Document images with source code:
========

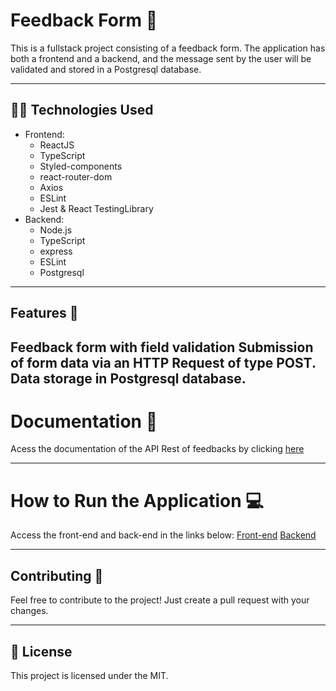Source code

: # Feedback Form 📝

This is a fullstack project consisting of a feedback form. The application has both a frontend and a backend, and the message sent by the user will be validated and stored in a Postgresql database.

---

## 🧑‍💻 Technologies Used
- Frontend:
     - ReactJS
     - TypeScript
     - Styled-components
     - react-router-dom
     - Axios
     - ESLint
     - Jest & React TestingLibrary
- Backend:
     - Node.js
     - TypeScript
     - express
     - ESLint
     - Postgresql

---

## Features 📝
Feedback form with field validation Submission of form data via an HTTP Request of type POST. Data storage in Postgresql database.
---

# Documentation 📝
Acess the documentation of the API Rest of feedbacks by clicking [here](https://feedbackform-back.up.railway.app/api-docs)

---
# How to Run the Application 💻
Access the front-end and back-end in the links below:
[Front-end](https://feedback-form-gbfa.vercel.app/contact)
[Backend](https://feedbackform-back.up.railway.app/)

---

## Contributing 📝

Feel free to contribute to the project! Just create a pull request with your changes.

---

## 📜 License
This project is licensed under the MIT.
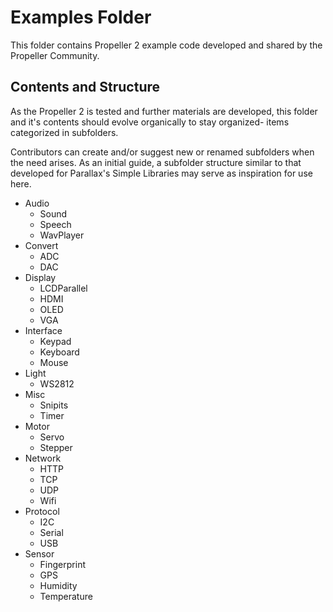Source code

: # Examples Folder
This folder contains Propeller 2 example code developed and shared by the Propeller Community.  

## Contents and Structure
As the Propeller 2 is tested and further materials are developed, this folder and it's contents should evolve organically to stay organized- items categorized in subfolders.

Contributors can create and/or suggest new or renamed subfolders when the need arises. As an initial guide, a subfolder structure similar to that developed for Parallax's Simple Libraries may serve as inspiration for use here.
- Audio
  - Sound
  - Speech
  - WavPlayer
- Convert
  - ADC
  - DAC
- Display
  - LCDParallel
  - HDMI
  - OLED
  - VGA
- Interface
  - Keypad
  - Keyboard
  - Mouse
- Light
  - WS2812
- Misc
  - Snipits
  - Timer
- Motor
  - Servo
  - Stepper
- Network
  - HTTP
  - TCP
  - UDP
  - Wifi
- Protocol
  - I2C
  - Serial
  - USB
- Sensor
  - Fingerprint
  - GPS
  - Humidity
  - Temperature
  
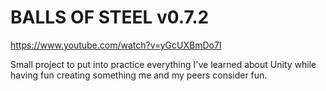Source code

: # BALLS OF STEEL v0.7.2

https://www.youtube.com/watch?v=yGcUXBmDo7I

Small project to put into practice everything I've learned about Unity while having fun creating something me and my peers consider fun. 
 
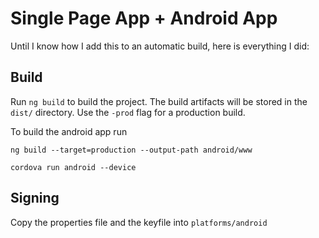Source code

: # Single Page App + Android App

Until I know how I add this to an automatic build, here is everything I did:

## Build

Run `ng build` to build the project. The build artifacts will be stored in the `dist/` directory. Use the `-prod` flag for a production build.

To build the android app run

`ng build --target=production --output-path android/www`

`cordova run android --device`

## Signing

Copy the properties file and the keyfile into `platforms/android`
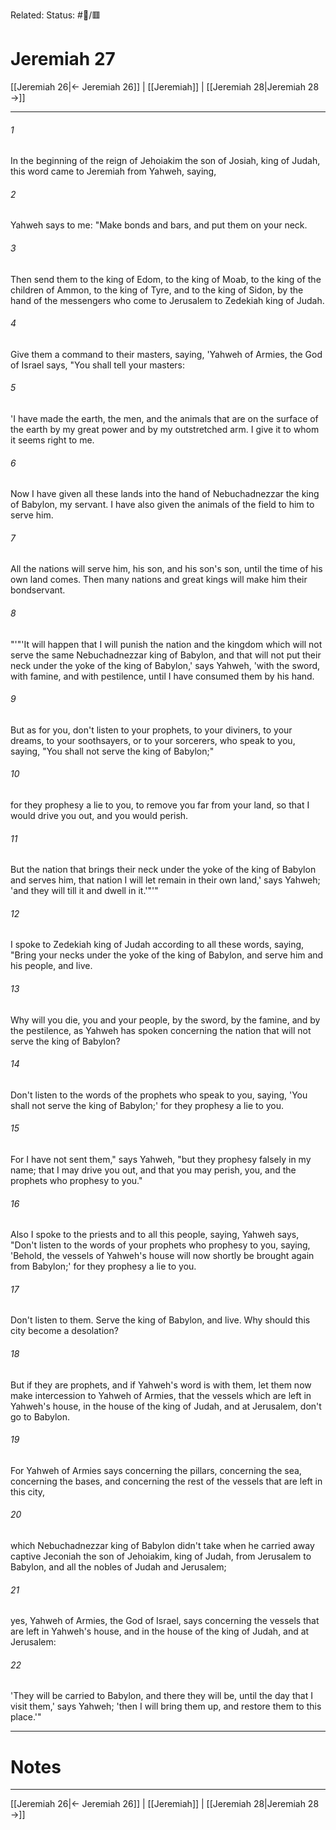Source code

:Related:
Status: #📖/🟥
# Jeremiah 27

[[Jeremiah 26|← Jeremiah 26]] | [[Jeremiah]] | [[Jeremiah 28|Jeremiah 28 →]]
***



###### 1 
In the beginning of the reign of Jehoiakim the son of Josiah, king of Judah, this word came to Jeremiah from Yahweh, saying, 

###### 2 
Yahweh says to me: "Make bonds and bars, and put them on your neck. 

###### 3 
Then send them to the king of Edom, to the king of Moab, to the king of the children of Ammon, to the king of Tyre, and to the king of Sidon, by the hand of the messengers who come to Jerusalem to Zedekiah king of Judah. 

###### 4 
Give them a command to their masters, saying, 'Yahweh of Armies, the God of Israel says, "You shall tell your masters: 

###### 5 
'I have made the earth, the men, and the animals that are on the surface of the earth by my great power and by my outstretched arm. I give it to whom it seems right to me. 

###### 6 
Now I have given all these lands into the hand of Nebuchadnezzar the king of Babylon, my servant. I have also given the animals of the field to him to serve him. 

###### 7 
All the nations will serve him, his son, and his son's son, until the time of his own land comes. Then many nations and great kings will make him their bondservant. 

###### 8 
"'"'It will happen that I will punish the nation and the kingdom which will not serve the same Nebuchadnezzar king of Babylon, and that will not put their neck under the yoke of the king of Babylon,' says Yahweh, 'with the sword, with famine, and with pestilence, until I have consumed them by his hand. 

###### 9 
But as for you, don't listen to your prophets, to your diviners, to your dreams, to your soothsayers, or to your sorcerers, who speak to you, saying, "You shall not serve the king of Babylon;" 

###### 10 
for they prophesy a lie to you, to remove you far from your land, so that I would drive you out, and you would perish. 

###### 11 
But the nation that brings their neck under the yoke of the king of Babylon and serves him, that nation I will let remain in their own land,' says Yahweh; 'and they will till it and dwell in it.'"'" 

###### 12 
I spoke to Zedekiah king of Judah according to all these words, saying, "Bring your necks under the yoke of the king of Babylon, and serve him and his people, and live. 

###### 13 
Why will you die, you and your people, by the sword, by the famine, and by the pestilence, as Yahweh has spoken concerning the nation that will not serve the king of Babylon? 

###### 14 
Don't listen to the words of the prophets who speak to you, saying, 'You shall not serve the king of Babylon;' for they prophesy a lie to you. 

###### 15 
For I have not sent them," says Yahweh, "but they prophesy falsely in my name; that I may drive you out, and that you may perish, you, and the prophets who prophesy to you." 

###### 16 
Also I spoke to the priests and to all this people, saying, Yahweh says, "Don't listen to the words of your prophets who prophesy to you, saying, 'Behold, the vessels of Yahweh's house will now shortly be brought again from Babylon;' for they prophesy a lie to you. 

###### 17 
Don't listen to them. Serve the king of Babylon, and live. Why should this city become a desolation? 

###### 18 
But if they are prophets, and if Yahweh's word is with them, let them now make intercession to Yahweh of Armies, that the vessels which are left in Yahweh's house, in the house of the king of Judah, and at Jerusalem, don't go to Babylon. 

###### 19 
For Yahweh of Armies says concerning the pillars, concerning the sea, concerning the bases, and concerning the rest of the vessels that are left in this city, 

###### 20 
which Nebuchadnezzar king of Babylon didn't take when he carried away captive Jeconiah the son of Jehoiakim, king of Judah, from Jerusalem to Babylon, and all the nobles of Judah and Jerusalem; 

###### 21 
yes, Yahweh of Armies, the God of Israel, says concerning the vessels that are left in Yahweh's house, and in the house of the king of Judah, and at Jerusalem: 

###### 22 
'They will be carried to Babylon, and there they will be, until the day that I visit them,' says Yahweh; 'then I will bring them up, and restore them to this place.'"

---
# Notes


***
[[Jeremiah 26|← Jeremiah 26]] | [[Jeremiah]] | [[Jeremiah 28|Jeremiah 28 →]]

========

Go through the data above and print exactly the lines from its first line through the line holding "Access the front-end", both included, leaving pictures aside.

Source code

: # Feedback Form 📝

This is a fullstack project consisting of a feedback form. The application has both a frontend and a backend, and the message sent by the user will be validated and stored in a Postgresql database.

---

## 🧑‍💻 Technologies Used
- Frontend:
     - ReactJS
     - TypeScript
     - Styled-components
     - react-router-dom
     - Axios
     - ESLint
     - Jest & React TestingLibrary
- Backend:
     - Node.js
     - TypeScript
     - express
     - ESLint
     - Postgresql

---

## Features 📝
Feedback form with field validation Submission of form data via an HTTP Request of type POST. Data storage in Postgresql database.
---

# Documentation 📝
Acess the documentation of the API Rest of feedbacks by clicking [here](https://feedbackform-back.up.railway.app/api-docs)

---
# How to Run the Application 💻
Access the front-end and back-end in the links below:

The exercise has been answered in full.